### INPUT RECORDS
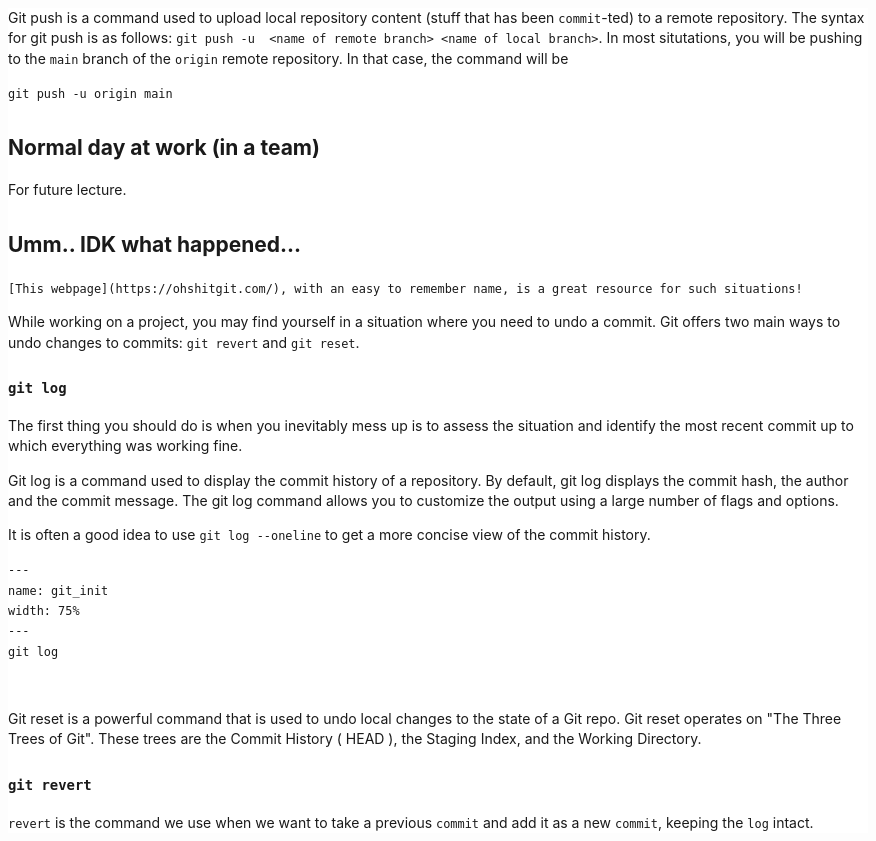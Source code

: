 Git push is a command used to upload local repository content (stuff that has been `commit`-ted) to a remote repository. The syntax for git push is as follows: `git push -u  <name of remote branch> <name of local branch>`. In most situtations, you will be pushing to the `main` branch of the `origin` remote repository. In that case, the command will be

``` shell
git push -u origin main
```


## Normal day at work (in a team)

For future lecture. 

## Umm.. IDK what happened... 

``` {tip}
[This webpage](https://ohshitgit.com/), with an easy to remember name, is a great resource for such situations! 
```

While working on a project, you may find yourself in a situation where you need to undo a commit. Git offers two main ways to undo changes to commits: `git revert` and `git reset`.

### `git log`

The first thing you should do is when you inevitably mess up is to assess the situation and identify the most recent commit up to which everything was working fine.

Git log is a command used to display the commit history of a repository. By default, git log displays the commit hash, the author and the commit message. The git log command allows you to customize the output using a large number of flags and options.

It is often a good idea to use `git log --oneline` to get a more concise view of the commit history.



```{figure} ../assets/git_log.png
---
name: git_init
width: 75%
---
git log
```

<br/>

Git reset is a powerful command that is used to undo local changes to the state of a Git repo. Git reset operates on "The Three Trees of Git". These trees are the Commit History ( HEAD ), the Staging Index, and the Working Directory.



### `git revert`

`revert` is the command we use when we want to take a previous `commit` and add it as a new `commit`, keeping the `log` intact.
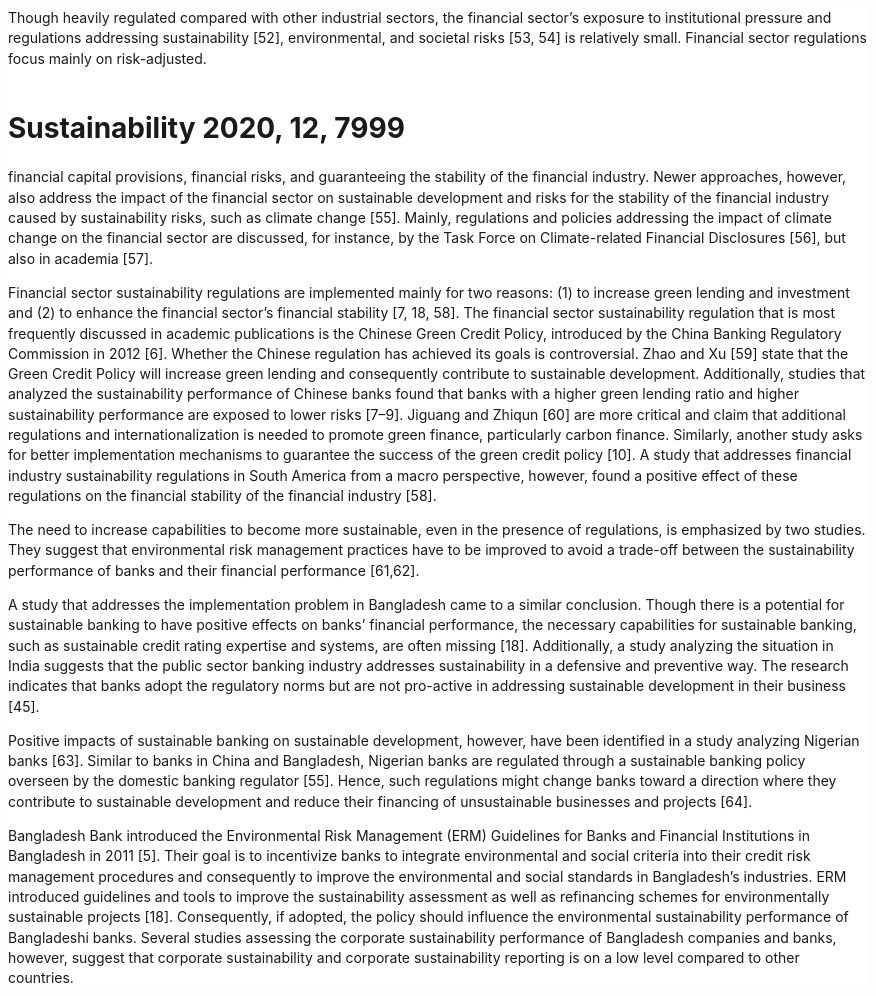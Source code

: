 Though heavily regulated compared with other industrial sectors, the financial sector’s exposure to institutional pressure and regulations addressing sustainability [52], environmental, and societal risks [53, 54] is relatively small. Financial sector regulations focus mainly on risk-adjusted.

# Sustainability 2020, 12, 7999

financial capital provisions, financial risks, and guaranteeing the stability of the financial industry. Newer approaches, however, also address the impact of the financial sector on sustainable development and risks for the stability of the financial industry caused by sustainability risks, such as climate change [55]. Mainly, regulations and policies addressing the impact of climate change on the financial sector are discussed, for instance, by the Task Force on Climate-related Financial Disclosures [56], but also in academia [57].

Financial sector sustainability regulations are implemented mainly for two reasons: (1) to increase green lending and investment and (2) to enhance the financial sector’s financial stability [7, 18, 58]. The financial sector sustainability regulation that is most frequently discussed in academic publications is the Chinese Green Credit Policy, introduced by the China Banking Regulatory Commission in 2012 [6]. Whether the Chinese regulation has achieved its goals is controversial. Zhao and Xu [59] state that the Green Credit Policy will increase green lending and consequently contribute to sustainable development. Additionally, studies that analyzed the sustainability performance of Chinese banks found that banks with a higher green lending ratio and higher sustainability performance are exposed to lower risks [7–9]. Jiguang and Zhiqun [60] are more critical and claim that additional regulations and internationalization is needed to promote green finance, particularly carbon finance. Similarly, another study asks for better implementation mechanisms to guarantee the success of the green credit policy [10]. A study that addresses financial industry sustainability regulations in South America from a macro perspective, however, found a positive effect of these regulations on the financial stability of the financial industry [58].

The need to increase capabilities to become more sustainable, even in the presence of regulations, is emphasized by two studies. They suggest that environmental risk management practices have to be improved to avoid a trade-off between the sustainability performance of banks and their financial performance [61,62].

A study that addresses the implementation problem in Bangladesh came to a similar conclusion. Though there is a potential for sustainable banking to have positive effects on banks’ financial performance, the necessary capabilities for sustainable banking, such as sustainable credit rating expertise and systems, are often missing [18]. Additionally, a study analyzing the situation in India suggests that the public sector banking industry addresses sustainability in a defensive and preventive way. The research indicates that banks adopt the regulatory norms but are not pro-active in addressing sustainable development in their business [45].

Positive impacts of sustainable banking on sustainable development, however, have been identified in a study analyzing Nigerian banks [63]. Similar to banks in China and Bangladesh, Nigerian banks are regulated through a sustainable banking policy overseen by the domestic banking regulator [55]. Hence, such regulations might change banks toward a direction where they contribute to sustainable development and reduce their financing of unsustainable businesses and projects [64].

Bangladesh Bank introduced the Environmental Risk Management (ERM) Guidelines for Banks and Financial Institutions in Bangladesh in 2011 [5]. Their goal is to incentivize banks to integrate environmental and social criteria into their credit risk management procedures and consequently to improve the environmental and social standards in Bangladesh’s industries. ERM introduced guidelines and tools to improve the sustainability assessment as well as refinancing schemes for environmentally sustainable projects [18]. Consequently, if adopted, the policy should influence the environmental sustainability performance of Bangladeshi banks. Several studies assessing the corporate sustainability performance of Bangladesh companies and banks, however, suggest that corporate sustainability and corporate sustainability reporting is on a low level compared to other countries.
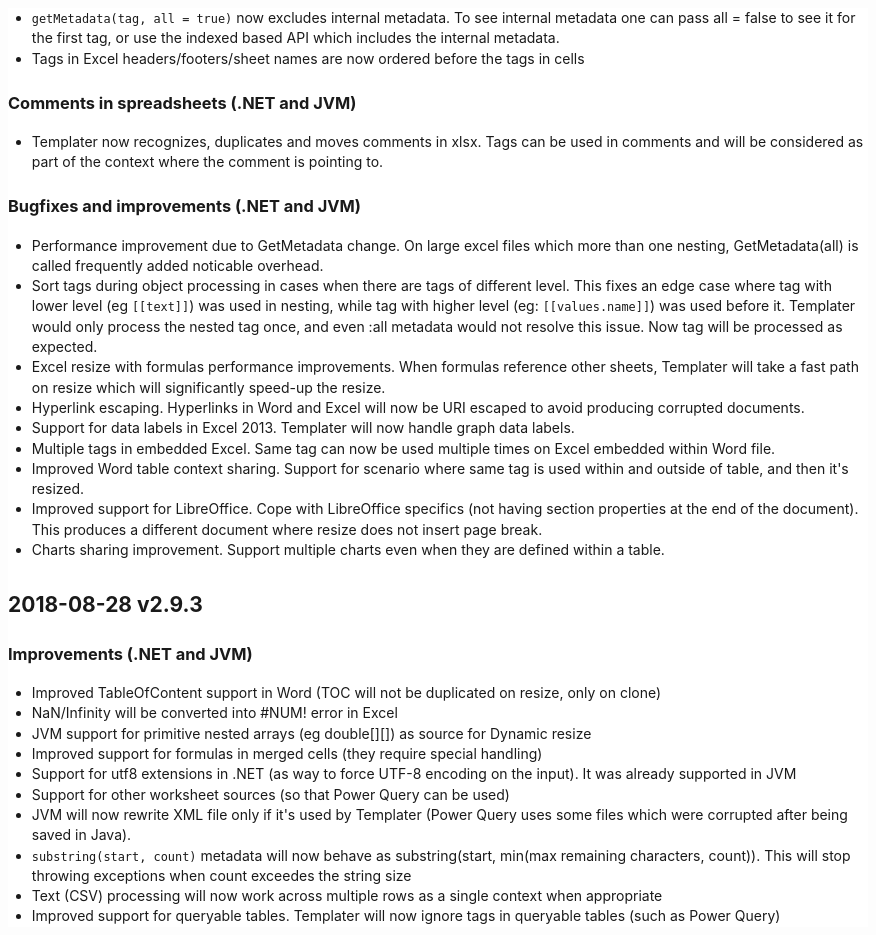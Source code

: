  * `getMetadata(tag, all = true)` now excludes internal metadata. To see internal metadata one can pass all = false to see it for the first tag, or use the indexed based API which includes the internal metadata.
 * Tags in Excel headers/footers/sheet names are now ordered before the tags in cells

### Comments in spreadsheets (.NET and JVM)

 * Templater now recognizes, duplicates and moves comments in xlsx. Tags can be used in comments and will be considered as part of the context where the comment is pointing to.

### Bugfixes and improvements (.NET and JVM)

 * Performance improvement due to GetMetadata change. On large excel files which more than one nesting, GetMetadata(all) is called frequently added noticable overhead.
 * Sort tags during object processing in cases when there are tags of different level. This fixes an edge case where tag with lower level (eg `[[text]]`) was used in nesting, while tag with higher level (eg: `[[values.name]]`) was used before it. Templater would only process the nested tag once, and even :all metadata would not resolve this issue. Now tag will be processed as expected.
 * Excel resize with formulas performance improvements. When formulas reference other sheets, Templater will take a fast path on resize which will significantly speed-up the resize.
 * Hyperlink escaping. Hyperlinks in Word and Excel will now be URI escaped to avoid producing corrupted documents.
 * Support for data labels in Excel 2013. Templater will now handle graph data labels.
 * Multiple tags in embedded Excel. Same tag can now be used multiple times on Excel embedded within Word file.
 * Improved Word table context sharing. Support for scenario where same tag is used within and outside of table, and then it's resized.
 * Improved support for LibreOffice. Cope with LibreOffice specifics (not having section properties at the end of the document). This produces a different document where resize does not insert page break.
 * Charts sharing improvement. Support multiple charts even when they are defined within a table.

## 2018-08-28 v2.9.3

### Improvements (.NET and JVM)

 * Improved TableOfContent support in Word (TOC will not be duplicated on resize, only on clone)
 * NaN/Infinity will be converted into #NUM! error in Excel
 * JVM support for primitive nested arrays (eg double[][]) as source for Dynamic resize
 * Improved support for formulas in merged cells (they require special handling)
 * Support for utf8 extensions in .NET (as way to force UTF-8 encoding on the input). It was already supported in JVM
 * Support for other worksheet sources (so that Power Query can be used)
 * JVM will now rewrite XML file only if it's used by Templater (Power Query uses some files which were corrupted after being saved in Java).
 * `substring(start, count)` metadata will now behave as substring(start, min(max remaining characters, count)). This will stop throwing exceptions when count exceedes the string size
 * Text (CSV) processing will now work across multiple rows as a single context when appropriate
 * Improved support for queryable tables. Templater will now ignore tags in queryable tables (such as Power Query)
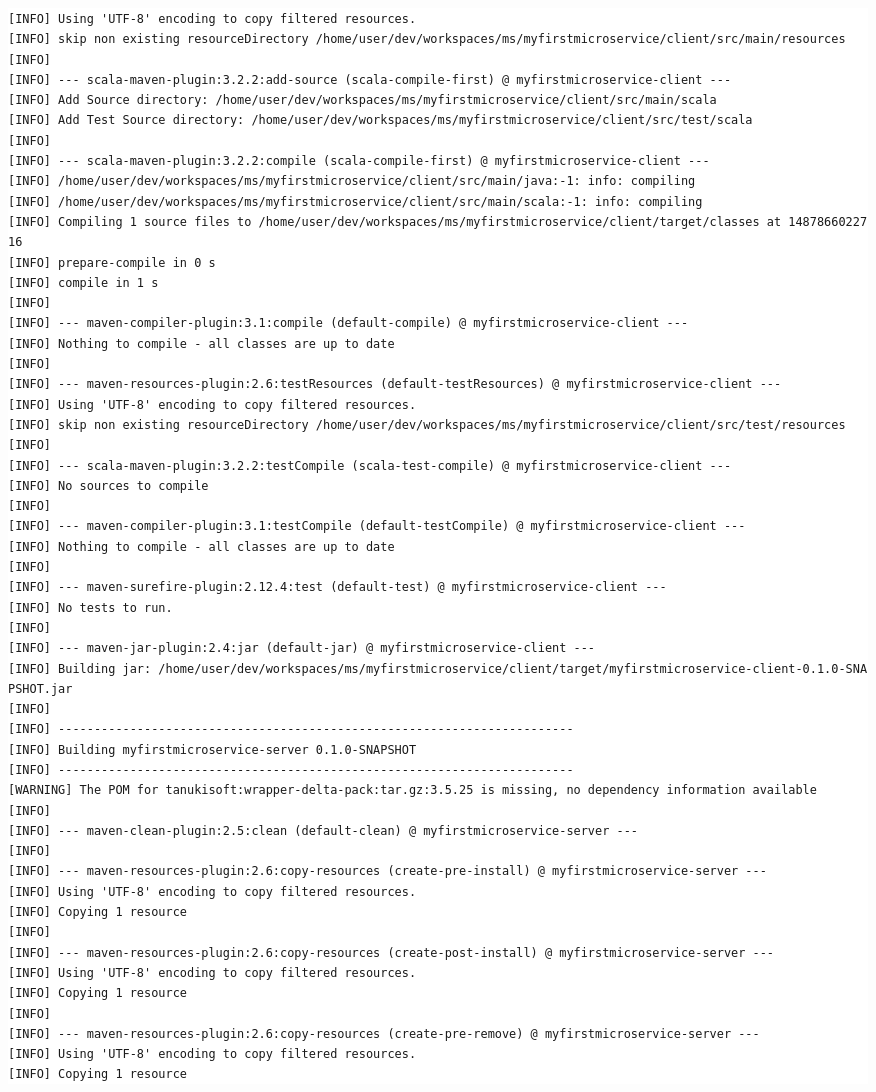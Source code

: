     [INFO] Using 'UTF-8' encoding to copy filtered resources.
    [INFO] skip non existing resourceDirectory /home/user/dev/workspaces/ms/myfirstmicroservice/client/src/main/resources
    [INFO] 
    [INFO] --- scala-maven-plugin:3.2.2:add-source (scala-compile-first) @ myfirstmicroservice-client ---
    [INFO] Add Source directory: /home/user/dev/workspaces/ms/myfirstmicroservice/client/src/main/scala
    [INFO] Add Test Source directory: /home/user/dev/workspaces/ms/myfirstmicroservice/client/src/test/scala
    [INFO] 
    [INFO] --- scala-maven-plugin:3.2.2:compile (scala-compile-first) @ myfirstmicroservice-client ---
    [INFO] /home/user/dev/workspaces/ms/myfirstmicroservice/client/src/main/java:-1: info: compiling
    [INFO] /home/user/dev/workspaces/ms/myfirstmicroservice/client/src/main/scala:-1: info: compiling
    [INFO] Compiling 1 source files to /home/user/dev/workspaces/ms/myfirstmicroservice/client/target/classes at 1487866022716
    [INFO] prepare-compile in 0 s
    [INFO] compile in 1 s
    [INFO] 
    [INFO] --- maven-compiler-plugin:3.1:compile (default-compile) @ myfirstmicroservice-client ---
    [INFO] Nothing to compile - all classes are up to date
    [INFO] 
    [INFO] --- maven-resources-plugin:2.6:testResources (default-testResources) @ myfirstmicroservice-client ---
    [INFO] Using 'UTF-8' encoding to copy filtered resources.
    [INFO] skip non existing resourceDirectory /home/user/dev/workspaces/ms/myfirstmicroservice/client/src/test/resources
    [INFO] 
    [INFO] --- scala-maven-plugin:3.2.2:testCompile (scala-test-compile) @ myfirstmicroservice-client ---
    [INFO] No sources to compile
    [INFO] 
    [INFO] --- maven-compiler-plugin:3.1:testCompile (default-testCompile) @ myfirstmicroservice-client ---
    [INFO] Nothing to compile - all classes are up to date
    [INFO] 
    [INFO] --- maven-surefire-plugin:2.12.4:test (default-test) @ myfirstmicroservice-client ---
    [INFO] No tests to run.
    [INFO] 
    [INFO] --- maven-jar-plugin:2.4:jar (default-jar) @ myfirstmicroservice-client ---
    [INFO] Building jar: /home/user/dev/workspaces/ms/myfirstmicroservice/client/target/myfirstmicroservice-client-0.1.0-SNAPSHOT.jar
    [INFO]                                                                         
    [INFO] ------------------------------------------------------------------------
    [INFO] Building myfirstmicroservice-server 0.1.0-SNAPSHOT
    [INFO] ------------------------------------------------------------------------
    [WARNING] The POM for tanukisoft:wrapper-delta-pack:tar.gz:3.5.25 is missing, no dependency information available
    [INFO] 
    [INFO] --- maven-clean-plugin:2.5:clean (default-clean) @ myfirstmicroservice-server ---
    [INFO] 
    [INFO] --- maven-resources-plugin:2.6:copy-resources (create-pre-install) @ myfirstmicroservice-server ---
    [INFO] Using 'UTF-8' encoding to copy filtered resources.
    [INFO] Copying 1 resource
    [INFO] 
    [INFO] --- maven-resources-plugin:2.6:copy-resources (create-post-install) @ myfirstmicroservice-server ---
    [INFO] Using 'UTF-8' encoding to copy filtered resources.
    [INFO] Copying 1 resource
    [INFO] 
    [INFO] --- maven-resources-plugin:2.6:copy-resources (create-pre-remove) @ myfirstmicroservice-server ---
    [INFO] Using 'UTF-8' encoding to copy filtered resources.
    [INFO] Copying 1 resource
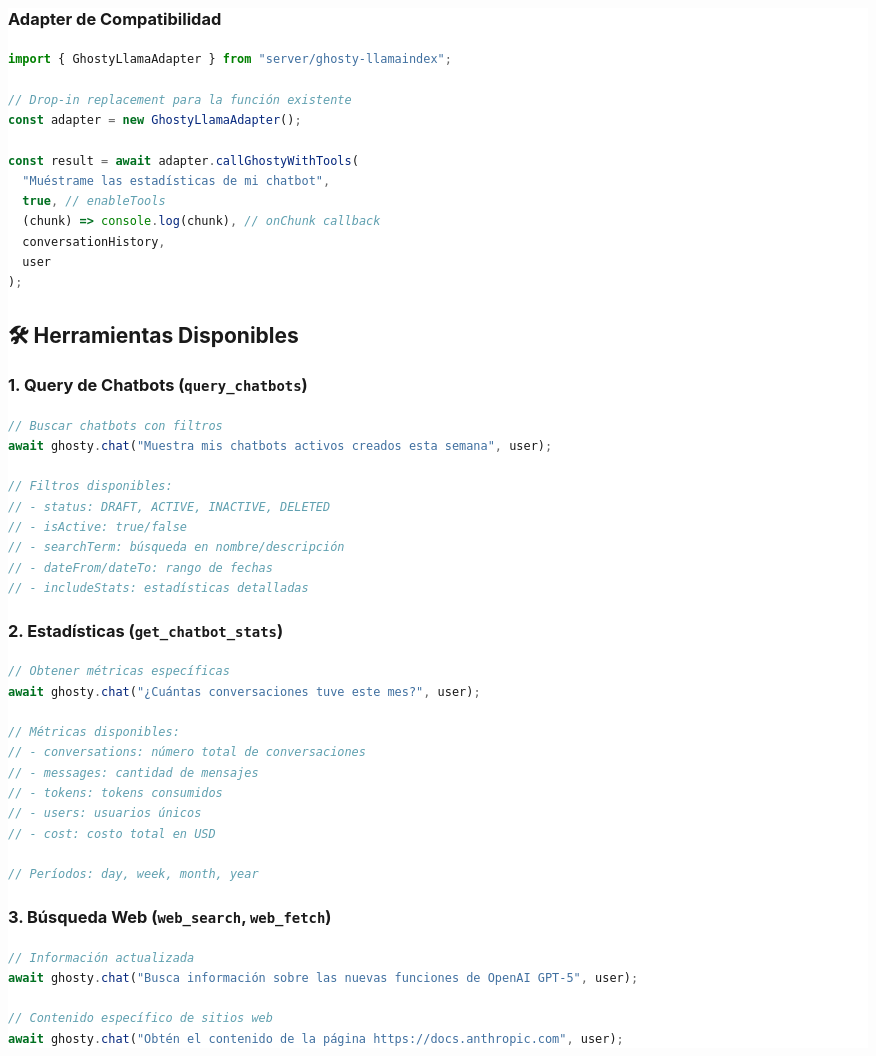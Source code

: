 ### Adapter de Compatibilidad

```typescript
import { GhostyLlamaAdapter } from "server/ghosty-llamaindex";

// Drop-in replacement para la función existente
const adapter = new GhostyLlamaAdapter();

const result = await adapter.callGhostyWithTools(
  "Muéstrame las estadísticas de mi chatbot",
  true, // enableTools
  (chunk) => console.log(chunk), // onChunk callback
  conversationHistory,
  user
);
```

## 🛠️ Herramientas Disponibles

### 1. Query de Chatbots (`query_chatbots`)

```typescript
// Buscar chatbots con filtros
await ghosty.chat("Muestra mis chatbots activos creados esta semana", user);

// Filtros disponibles:
// - status: DRAFT, ACTIVE, INACTIVE, DELETED
// - isActive: true/false
// - searchTerm: búsqueda en nombre/descripción
// - dateFrom/dateTo: rango de fechas
// - includeStats: estadísticas detalladas
```

### 2. Estadísticas (`get_chatbot_stats`)

```typescript
// Obtener métricas específicas
await ghosty.chat("¿Cuántas conversaciones tuve este mes?", user);

// Métricas disponibles:
// - conversations: número total de conversaciones
// - messages: cantidad de mensajes
// - tokens: tokens consumidos
// - users: usuarios únicos
// - cost: costo total en USD

// Períodos: day, week, month, year
```

### 3. Búsqueda Web (`web_search`, `web_fetch`)

```typescript
// Información actualizada
await ghosty.chat("Busca información sobre las nuevas funciones de OpenAI GPT-5", user);

// Contenido específico de sitios web
await ghosty.chat("Obtén el contenido de la página https://docs.anthropic.com", user);
```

### WHAT IS REQUIRED
From the listing above, determine how many lines contain "case", then write only that number.

### RESULT
2